• **DATA EXCERPTS**
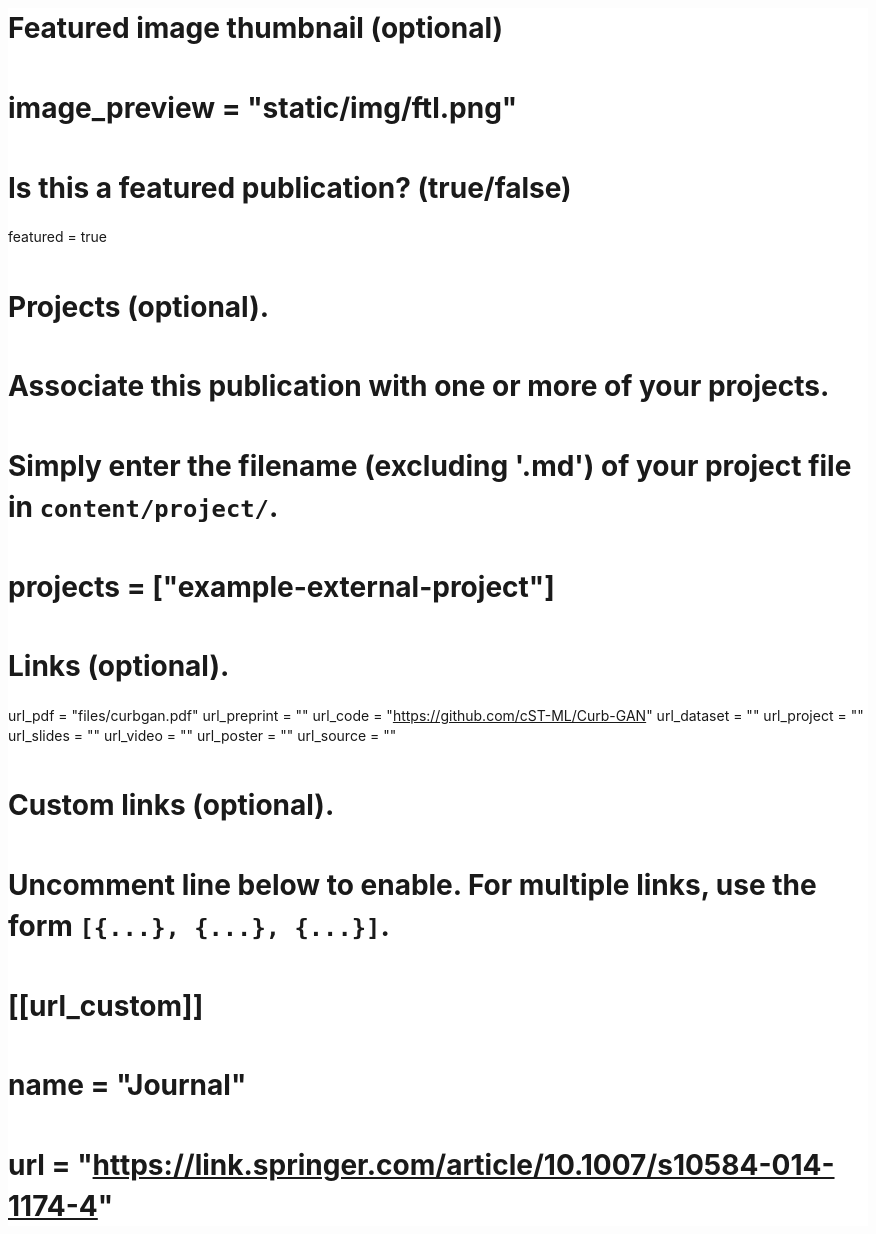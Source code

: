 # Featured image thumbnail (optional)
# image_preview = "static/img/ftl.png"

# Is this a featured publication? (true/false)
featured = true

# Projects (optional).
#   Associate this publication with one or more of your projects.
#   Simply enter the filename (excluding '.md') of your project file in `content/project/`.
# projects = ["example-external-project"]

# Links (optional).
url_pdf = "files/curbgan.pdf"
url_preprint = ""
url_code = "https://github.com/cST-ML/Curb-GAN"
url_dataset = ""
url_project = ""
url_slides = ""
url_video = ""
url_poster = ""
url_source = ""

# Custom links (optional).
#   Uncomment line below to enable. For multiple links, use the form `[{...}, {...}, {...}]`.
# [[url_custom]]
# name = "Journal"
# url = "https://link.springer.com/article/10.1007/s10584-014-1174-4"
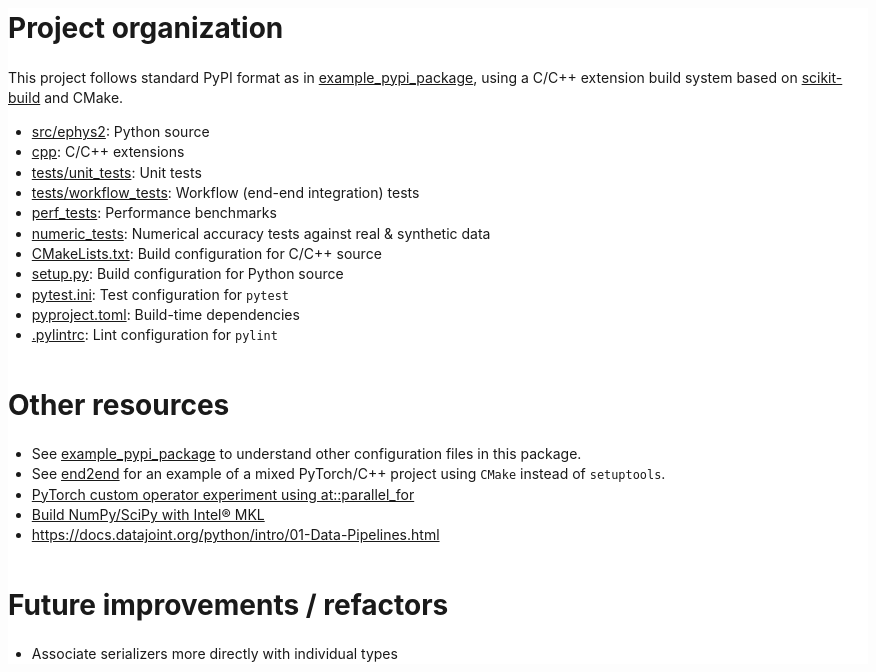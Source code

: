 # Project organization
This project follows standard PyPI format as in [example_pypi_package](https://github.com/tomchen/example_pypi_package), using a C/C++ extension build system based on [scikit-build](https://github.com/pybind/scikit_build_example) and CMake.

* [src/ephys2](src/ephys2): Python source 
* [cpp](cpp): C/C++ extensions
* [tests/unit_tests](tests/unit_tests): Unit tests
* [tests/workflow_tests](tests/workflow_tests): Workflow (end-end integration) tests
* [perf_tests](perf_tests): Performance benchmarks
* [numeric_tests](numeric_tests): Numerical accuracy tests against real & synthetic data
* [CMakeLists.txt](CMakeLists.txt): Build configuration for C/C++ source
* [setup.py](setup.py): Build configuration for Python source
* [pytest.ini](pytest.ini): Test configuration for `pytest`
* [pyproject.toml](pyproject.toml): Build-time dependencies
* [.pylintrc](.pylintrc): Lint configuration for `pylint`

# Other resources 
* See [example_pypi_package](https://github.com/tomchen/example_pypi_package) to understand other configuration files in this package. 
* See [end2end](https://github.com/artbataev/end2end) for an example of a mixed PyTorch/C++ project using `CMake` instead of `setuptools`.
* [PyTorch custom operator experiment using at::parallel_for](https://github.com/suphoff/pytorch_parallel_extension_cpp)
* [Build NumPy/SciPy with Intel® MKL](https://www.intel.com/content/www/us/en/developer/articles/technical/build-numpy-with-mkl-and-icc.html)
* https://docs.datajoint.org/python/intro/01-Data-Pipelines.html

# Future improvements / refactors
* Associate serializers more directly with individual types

• **WORK INSTRUCTIONS**
Reproduce, exactly as they stand in the data above, the lines from the one that holds "for C/C++ source" to the one that holds "See [end2end](https://github.com/artbataev/end2end) for", inclusive.

• **EXERCISE OUTPUT**
* [CMakeLists.txt](CMakeLists.txt): Build configuration for C/C++ source
* [setup.py](setup.py): Build configuration for Python source
* [pytest.ini](pytest.ini): Test configuration for `pytest`
* [pyproject.toml](pyproject.toml): Build-time dependencies
* [.pylintrc](.pylintrc): Lint configuration for `pylint`

# Other resources 
* See [example_pypi_package](https://github.com/tomchen/example_pypi_package) to understand other configuration files in this package. 
* See [end2end](https://github.com/artbataev/end2end) for an example of a mixed PyTorch/C++ project using `CMake` instead of `setuptools`.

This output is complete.